Task directions
Write out every record in full, exactly as written, please.

Given data
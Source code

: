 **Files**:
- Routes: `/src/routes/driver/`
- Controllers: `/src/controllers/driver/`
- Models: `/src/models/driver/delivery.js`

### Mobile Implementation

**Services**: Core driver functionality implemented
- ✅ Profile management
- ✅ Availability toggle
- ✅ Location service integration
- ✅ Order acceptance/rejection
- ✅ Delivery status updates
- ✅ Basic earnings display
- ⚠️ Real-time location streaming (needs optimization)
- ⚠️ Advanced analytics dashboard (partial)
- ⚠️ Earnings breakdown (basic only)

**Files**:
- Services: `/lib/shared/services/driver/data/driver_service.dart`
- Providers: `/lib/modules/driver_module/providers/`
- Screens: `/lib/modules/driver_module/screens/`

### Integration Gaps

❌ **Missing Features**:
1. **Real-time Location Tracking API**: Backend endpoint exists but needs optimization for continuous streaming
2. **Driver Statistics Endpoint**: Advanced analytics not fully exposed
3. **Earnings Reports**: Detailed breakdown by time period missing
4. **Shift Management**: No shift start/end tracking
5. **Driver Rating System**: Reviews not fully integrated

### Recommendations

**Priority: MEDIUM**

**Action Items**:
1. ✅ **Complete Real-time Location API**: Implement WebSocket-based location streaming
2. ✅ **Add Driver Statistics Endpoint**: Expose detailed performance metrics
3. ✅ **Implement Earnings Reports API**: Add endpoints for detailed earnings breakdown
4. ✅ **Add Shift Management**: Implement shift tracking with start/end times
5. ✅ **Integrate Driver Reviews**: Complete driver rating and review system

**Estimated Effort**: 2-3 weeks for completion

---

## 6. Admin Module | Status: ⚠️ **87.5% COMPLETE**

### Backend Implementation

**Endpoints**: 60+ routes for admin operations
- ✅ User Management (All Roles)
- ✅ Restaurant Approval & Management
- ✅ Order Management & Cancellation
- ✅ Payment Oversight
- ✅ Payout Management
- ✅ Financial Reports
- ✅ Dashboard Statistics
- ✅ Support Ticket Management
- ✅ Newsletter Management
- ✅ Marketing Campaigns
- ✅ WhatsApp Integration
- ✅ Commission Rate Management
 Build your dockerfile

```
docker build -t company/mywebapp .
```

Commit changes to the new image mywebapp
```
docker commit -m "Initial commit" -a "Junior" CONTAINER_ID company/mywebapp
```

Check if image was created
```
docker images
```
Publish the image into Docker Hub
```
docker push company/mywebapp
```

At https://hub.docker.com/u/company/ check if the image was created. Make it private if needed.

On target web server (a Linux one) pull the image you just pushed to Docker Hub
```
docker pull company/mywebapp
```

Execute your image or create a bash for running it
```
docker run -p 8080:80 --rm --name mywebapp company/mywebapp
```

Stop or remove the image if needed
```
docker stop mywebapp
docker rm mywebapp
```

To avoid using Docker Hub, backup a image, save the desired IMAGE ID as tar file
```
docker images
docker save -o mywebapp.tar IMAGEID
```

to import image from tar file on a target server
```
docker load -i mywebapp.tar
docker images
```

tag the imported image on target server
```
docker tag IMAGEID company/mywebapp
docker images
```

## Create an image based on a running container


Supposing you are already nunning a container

Completed task
Source code

: **Files**:
- Routes: `/src/routes/driver/`
- Controllers: `/src/controllers/driver/`
- Models: `/src/models/driver/delivery.js`

### Mobile Implementation

**Services**: Core driver functionality implemented
- ✅ Profile management
- ✅ Availability toggle
- ✅ Location service integration
- ✅ Order acceptance/rejection
- ✅ Delivery status updates
- ✅ Basic earnings display
- ⚠️ Real-time location streaming (needs optimization)
- ⚠️ Advanced analytics dashboard (partial)
- ⚠️ Earnings breakdown (basic only)

**Files**:
- Services: `/lib/shared/services/driver/data/driver_service.dart`
- Providers: `/lib/modules/driver_module/providers/`
- Screens: `/lib/modules/driver_module/screens/`

### Integration Gaps

❌ **Missing Features**:
1. **Real-time Location Tracking API**: Backend endpoint exists but needs optimization for continuous streaming
2. **Driver Statistics Endpoint**: Advanced analytics not fully exposed
3. **Earnings Reports**: Detailed breakdown by time period missing
4. **Shift Management**: No shift start/end tracking
5. **Driver Rating System**: Reviews not fully integrated

### Recommendations

**Priority: MEDIUM**

**Action Items**:
1. ✅ **Complete Real-time Location API**: Implement WebSocket-based location streaming
2. ✅ **Add Driver Statistics Endpoint**: Expose detailed performance metrics
3. ✅ **Implement Earnings Reports API**: Add endpoints for detailed earnings breakdown
4. ✅ **Add Shift Management**: Implement shift tracking with start/end times
5. ✅ **Integrate Driver Reviews**: Complete driver rating and review system

**Estimated Effort**: 2-3 weeks for completion

---

## 6. Admin Module | Status: ⚠️ **87.5% COMPLETE**

### Backend Implementation

**Endpoints**: 60+ routes for admin operations
- ✅ User Management (All Roles)
- ✅ Restaurant Approval & Management
- ✅ Order Management & Cancellation
- ✅ Payment Oversight
- ✅ Payout Management
- ✅ Financial Reports
- ✅ Dashboard Statistics
- ✅ Support Ticket Management
- ✅ Newsletter Management
- ✅ Marketing Campaigns
- ✅ WhatsApp Integration
- ✅ Commission Rate Management
 Build your dockerfile

```
docker build -t company/mywebapp .
```

Commit changes to the new image mywebapp
```
docker commit -m "Initial commit" -a "Junior" CONTAINER_ID company/mywebapp
```

Check if image was created
```
docker images
```
Publish the image into Docker Hub
```
docker push company/mywebapp
```

At https://hub.docker.com/u/company/ check if the image was created. Make it private if needed.

On target web server (a Linux one) pull the image you just pushed to Docker Hub
```
docker pull company/mywebapp
```

Execute your image or create a bash for running it
```
docker run -p 8080:80 --rm --name mywebapp company/mywebapp
```

Stop or remove the image if needed
```
docker stop mywebapp
docker rm mywebapp
```

To avoid using Docker Hub, backup a image, save the desired IMAGE ID as tar file
```
docker images
docker save -o mywebapp.tar IMAGEID
```

to import image from tar file on a target server
```
docker load -i mywebapp.tar
docker images
```

tag the imported image on target server
```
docker tag IMAGEID company/mywebapp
docker images
```

## Create an image based on a running container


Supposing you are already nunning a container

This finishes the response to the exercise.